Antes de eso, la localidad funcionaba como un distrito de Cordeiro, subordinado al municipio de Cantagalo hasta la década de 1940. La autonomía definitiva llegó mediante una ley sancionada en el Palacio del Ingá, en Niterói, que consolidó a Macuco como una unidad administrativa independiente.
Sin embargo, cabe señalar que el desarrollo de Macuco comenzó en el siglo XIX y está profundamente ligado a la expansión ferroviaria liderada por el Barón de Nova Friburgo.

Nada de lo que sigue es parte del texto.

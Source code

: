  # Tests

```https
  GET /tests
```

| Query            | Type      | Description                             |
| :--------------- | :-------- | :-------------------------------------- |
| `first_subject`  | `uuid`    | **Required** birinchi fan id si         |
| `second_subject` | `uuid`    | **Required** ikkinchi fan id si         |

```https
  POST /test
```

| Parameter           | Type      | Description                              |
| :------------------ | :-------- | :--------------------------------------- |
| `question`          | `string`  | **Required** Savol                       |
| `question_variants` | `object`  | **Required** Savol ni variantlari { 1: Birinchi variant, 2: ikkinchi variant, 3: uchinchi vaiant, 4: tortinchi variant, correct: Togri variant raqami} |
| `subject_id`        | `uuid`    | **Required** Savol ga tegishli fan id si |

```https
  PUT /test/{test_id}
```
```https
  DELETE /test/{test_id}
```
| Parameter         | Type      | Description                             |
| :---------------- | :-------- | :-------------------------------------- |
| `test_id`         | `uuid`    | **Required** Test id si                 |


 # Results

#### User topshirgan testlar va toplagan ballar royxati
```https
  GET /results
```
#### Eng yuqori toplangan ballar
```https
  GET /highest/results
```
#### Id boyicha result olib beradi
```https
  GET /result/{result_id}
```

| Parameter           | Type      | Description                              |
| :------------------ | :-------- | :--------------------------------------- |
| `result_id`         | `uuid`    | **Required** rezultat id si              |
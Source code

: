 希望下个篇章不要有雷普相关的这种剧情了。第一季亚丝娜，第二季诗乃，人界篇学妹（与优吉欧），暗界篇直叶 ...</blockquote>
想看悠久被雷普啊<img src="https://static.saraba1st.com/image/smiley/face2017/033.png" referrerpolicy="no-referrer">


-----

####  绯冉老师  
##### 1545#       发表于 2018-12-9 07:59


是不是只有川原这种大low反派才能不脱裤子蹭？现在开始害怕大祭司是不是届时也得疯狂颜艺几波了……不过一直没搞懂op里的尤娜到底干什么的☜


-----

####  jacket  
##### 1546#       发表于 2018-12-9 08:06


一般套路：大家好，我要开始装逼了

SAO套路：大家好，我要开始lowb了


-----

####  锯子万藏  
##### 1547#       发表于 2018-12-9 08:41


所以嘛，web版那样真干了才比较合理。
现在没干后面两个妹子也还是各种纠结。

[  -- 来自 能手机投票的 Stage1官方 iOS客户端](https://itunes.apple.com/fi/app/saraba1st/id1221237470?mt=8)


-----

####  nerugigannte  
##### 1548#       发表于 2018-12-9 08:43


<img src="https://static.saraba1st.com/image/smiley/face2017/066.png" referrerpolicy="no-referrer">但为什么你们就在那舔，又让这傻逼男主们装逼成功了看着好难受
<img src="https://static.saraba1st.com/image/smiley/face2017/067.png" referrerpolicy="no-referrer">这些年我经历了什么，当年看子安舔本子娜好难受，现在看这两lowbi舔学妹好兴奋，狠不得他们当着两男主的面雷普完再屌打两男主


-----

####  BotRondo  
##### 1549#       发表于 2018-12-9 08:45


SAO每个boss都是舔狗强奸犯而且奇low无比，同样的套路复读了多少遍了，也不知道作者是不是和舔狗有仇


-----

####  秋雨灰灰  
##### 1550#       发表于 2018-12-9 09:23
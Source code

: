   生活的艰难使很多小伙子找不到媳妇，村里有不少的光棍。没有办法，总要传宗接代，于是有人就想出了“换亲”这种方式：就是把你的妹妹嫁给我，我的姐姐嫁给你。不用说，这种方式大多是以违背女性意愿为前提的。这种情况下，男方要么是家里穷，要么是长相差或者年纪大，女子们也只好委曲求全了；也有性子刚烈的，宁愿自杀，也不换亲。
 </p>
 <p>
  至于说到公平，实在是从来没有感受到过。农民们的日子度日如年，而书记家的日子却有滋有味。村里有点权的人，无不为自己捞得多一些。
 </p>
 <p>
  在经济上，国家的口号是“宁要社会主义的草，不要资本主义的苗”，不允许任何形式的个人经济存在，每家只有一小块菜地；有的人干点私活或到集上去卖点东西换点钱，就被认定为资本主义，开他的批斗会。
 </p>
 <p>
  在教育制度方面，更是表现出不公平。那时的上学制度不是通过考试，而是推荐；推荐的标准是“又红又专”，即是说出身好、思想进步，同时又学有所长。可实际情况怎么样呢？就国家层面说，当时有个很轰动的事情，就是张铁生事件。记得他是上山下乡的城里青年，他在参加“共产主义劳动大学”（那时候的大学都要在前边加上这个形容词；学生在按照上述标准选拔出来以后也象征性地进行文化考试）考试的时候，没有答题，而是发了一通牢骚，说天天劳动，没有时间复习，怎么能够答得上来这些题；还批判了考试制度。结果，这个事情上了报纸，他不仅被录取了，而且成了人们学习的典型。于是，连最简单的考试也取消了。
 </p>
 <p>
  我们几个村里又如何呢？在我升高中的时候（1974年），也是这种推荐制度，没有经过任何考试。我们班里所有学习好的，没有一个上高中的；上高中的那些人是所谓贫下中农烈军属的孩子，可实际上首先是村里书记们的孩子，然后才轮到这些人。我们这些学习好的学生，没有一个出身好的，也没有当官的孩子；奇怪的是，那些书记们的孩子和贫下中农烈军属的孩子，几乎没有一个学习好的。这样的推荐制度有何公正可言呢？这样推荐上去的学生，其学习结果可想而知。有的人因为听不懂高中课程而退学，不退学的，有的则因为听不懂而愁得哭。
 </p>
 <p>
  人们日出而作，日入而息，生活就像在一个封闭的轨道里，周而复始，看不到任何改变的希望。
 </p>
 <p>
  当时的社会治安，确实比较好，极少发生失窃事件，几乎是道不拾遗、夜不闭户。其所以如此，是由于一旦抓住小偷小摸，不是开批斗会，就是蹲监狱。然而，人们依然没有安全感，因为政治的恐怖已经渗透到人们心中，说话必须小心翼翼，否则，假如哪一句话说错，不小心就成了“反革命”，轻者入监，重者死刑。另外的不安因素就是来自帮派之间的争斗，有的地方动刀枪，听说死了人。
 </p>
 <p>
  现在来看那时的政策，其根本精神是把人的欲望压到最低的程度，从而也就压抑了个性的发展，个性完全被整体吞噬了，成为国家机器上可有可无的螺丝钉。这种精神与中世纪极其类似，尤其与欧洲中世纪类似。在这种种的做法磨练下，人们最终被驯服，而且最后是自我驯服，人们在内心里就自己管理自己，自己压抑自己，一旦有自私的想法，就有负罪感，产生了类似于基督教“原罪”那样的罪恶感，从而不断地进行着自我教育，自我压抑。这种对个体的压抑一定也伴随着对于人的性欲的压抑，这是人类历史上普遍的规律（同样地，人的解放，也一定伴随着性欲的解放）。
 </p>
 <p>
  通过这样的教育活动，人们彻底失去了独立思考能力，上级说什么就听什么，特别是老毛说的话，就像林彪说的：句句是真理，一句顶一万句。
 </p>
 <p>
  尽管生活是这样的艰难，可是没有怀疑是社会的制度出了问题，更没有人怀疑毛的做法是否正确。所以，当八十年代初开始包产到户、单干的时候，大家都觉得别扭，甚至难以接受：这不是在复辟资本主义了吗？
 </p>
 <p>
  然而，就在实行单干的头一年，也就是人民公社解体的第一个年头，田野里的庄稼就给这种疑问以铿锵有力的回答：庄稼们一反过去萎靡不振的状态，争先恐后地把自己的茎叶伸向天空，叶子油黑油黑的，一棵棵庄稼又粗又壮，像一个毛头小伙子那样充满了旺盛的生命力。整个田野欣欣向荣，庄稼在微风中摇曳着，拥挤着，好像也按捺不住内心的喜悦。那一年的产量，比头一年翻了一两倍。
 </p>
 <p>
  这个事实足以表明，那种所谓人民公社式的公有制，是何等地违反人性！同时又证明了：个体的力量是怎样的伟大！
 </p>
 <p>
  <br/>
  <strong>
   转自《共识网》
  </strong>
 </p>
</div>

El objetivo era conectar importantes fincas cafeteras de la zona conocida como «sertões do Macuco» para agilizar el transporte de las cosechas hasta el puerto.
Posteriormente, la revalorización de las tierras atrajo a nuevos cafetaleros a las orillas del río local, dando origen al núcleo urbano que conocemos hoy en día.
Qué visitar en la ciudad más pequeña de Río de Janeiro

Si tu objetivo es relajarte, el municipio ofrece el escenario perfecto con su ritmo pausado y su ambiente acogedor.
El punto de encuentro es la plaza Professor João Brasil, que sirve de escenario para diversas manifestaciones culturales, como sesiones de cine, espectáculos teatrales y festividades regionales.
Además del encanto urbano, los alrededores de la ciudad son privilegiados por sus paisajes naturales, zonas de acampada y cascadas. Por ello, el destino también atrae a los entusiastas del senderismo y del contacto directo con la naturaleza que exploran el interior de Río de Janeiro.
Por lo tanto, ya sea para un paseo histórico o una inmersión en la naturaleza, la visita garantiza una experiencia auténtica y revitalizante.